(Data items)
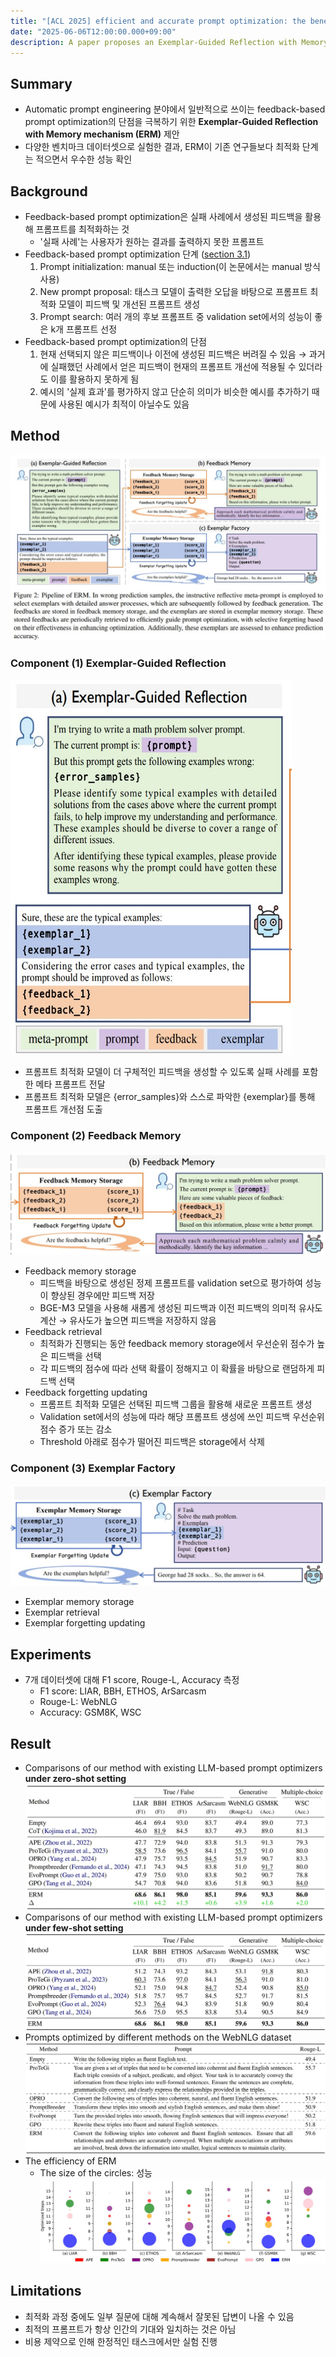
 ```yaml
---
title: "[ACL 2025] efficient and accurate prompt optimization: the benefit of memory in exemplar-guided reflection" 
date: "2025-06-06T12:00:00.000+09:00"
description: A paper proposes an Exemplar-Guided Reflection with Memory (ERM) mechanism that enhances prompt optimization by using generated exemplars to guide the feedback process for more efficient and accurate results.
---
```


## Summary

- Automatic prompt engineering 분야에서 일반적으로 쓰이는 feedback-based prompt optimization의 단점을 극복하기 위한 **Exemplar-Guided Reflection with Memory mechanism (ERM)** 제안
- 다양한 벤치마크 데이터셋으로 실험한 결과, ERM이 기존 연구들보다 최적화 단계는 적으면서 우수한 성능 확인

## Background

- Feedback-based prompt optimization은 실패 사례에서 생성된 피드백을 활용해 프롬프트를 최적화하는 것
  - '실패 사례'는 사용자가 원하는 결과를 출력하지 못한 프롬프트
- Feedback-based prompt optimization 단계 (<u>section 3.1</u>)
    1) Prompt initialization: manual 또는 induction(이 논문에서는 manual 방식 사용)
    2) New prompt proposal: 태스크 모델이 출력한 오답을 바탕으로 프롬프트 최적화 모델이 피드백 및 개선된 프롬프트 생성
    3) Prompt search: 여러 개의 후보 프롬프트 중 validation set에서의 성능이 좋은 k개 프롬프트 선정
- Feedback-based prompt optimization의 단점
    1) 현재 선택되지 않은 피드백이나 이전에 생성된 피드백은 버려질 수 있음 → 과거에 실패했던 사례에서 얻은 피드백이 현재의 프롬프트 개선에 적용될 수 있더라도 이를 활용하지 못하게 됨
    2) 예시의 '실제 효과'를 평가하지 않고 단순히 의미가 비슷한 예시를 추가하기 때문에 사용된 예시가 최적이 아닐수도 있음

## Method
![Figure 2](./figure_2.jpg)

### Component (1) Exemplar-Guided Reflection
<img src="./figure_2(a).jpg" width="450" height="600"/>

- 프롬프트 최적화 모델이 더 구체적인 피드백을 생성할 수 있도록 실패 사례를 포함한 메타 프롬프트 전달
- 프롬프트 최적화 모델은 {error_samples}와 스스로 파악한 {exemplar}를 통해 프롬프트 개선점 도출

### Component (2) Feedback Memory
![Figure 2(b)](./figure_2(b).jpg)
- Feedback memory storage
    - 피드백을 바탕으로 생성된 정제 프롬프트를 validation set으로 평가하여 성능이 향상된 경우에만 피드백 저장
    - BGE-M3 모델을 사용해 새롭게 생성된 피드백과 이전 피드백의 의미적 유사도 계산 → 유사도가 높으면 피드백을 저장하지 않음
- Feedback retrieval
    - 최적화가 진행되는 동안 feedback memory storage에서 우선순위 점수가 높은 피드백을 선택
    - 각 피드백의 점수에 따라 선택 확률이 정해지고 이 확률을 바탕으로 랜덤하게 피드백 선택
- Feedback forgetting updating
    - 프롬프트 최적화 모델은 선택된 피드백 그룹을 활용해 새로운 프롬프트 생성
    - Validation set에서의 성능에 따라 해당 프롬프트 생성에 쓰인 피드백 우선순위 점수 증가 또는 감소
    - Threshold 아래로 점수가 떨어진 피드백은 storage에서 삭제
### Component (3) Exemplar Factory
![Figure 2(c)](./figure_2(c).jpg)
- Exemplar memory storage
- Exemplar retrieval
- Exemplar forgetting updating

## Experiments
- 7개 데이터셋에 대해 F1 score, Rouge-L, Accuracy 측정
    - F1 score: LIAR, BBH, ETHOS, ArSarcasm
    - Rouge-L: WebNLG
    - Accuracy: GSM8K, WSC

## Result
- Comparisons of our method with existing LLM-based prompt optimizers **under zero-shot setting**
![Table 1](./table_1.jpg)
- Comparisons of our method with existing LLM-based prompt optimizers **under few-shot setting**
![Table 3](./table_3.jpg)
- Prompts optimized by different methods on the WebNLG dataset
![Table 2](./table_2.jpg)
- The efficiency of ERM
    - The size of the circles: 성능
    ![Figure 3](./figure_3.jpg)

## Limitations
- 최적화 과정 중에도 일부 질문에 대해 계속해서 잘못된 답변이 나올 수 있음
- 최적의 프롬프트가 항상 인간의 기대와 일치하는 것은 아님
- 비용 제약으로 인해 한정적인 태스크에서만 실험 진행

▸ Problem requirements: Say the number of data lines holding "optimization의", without any other words.

▸ Output of the task: 2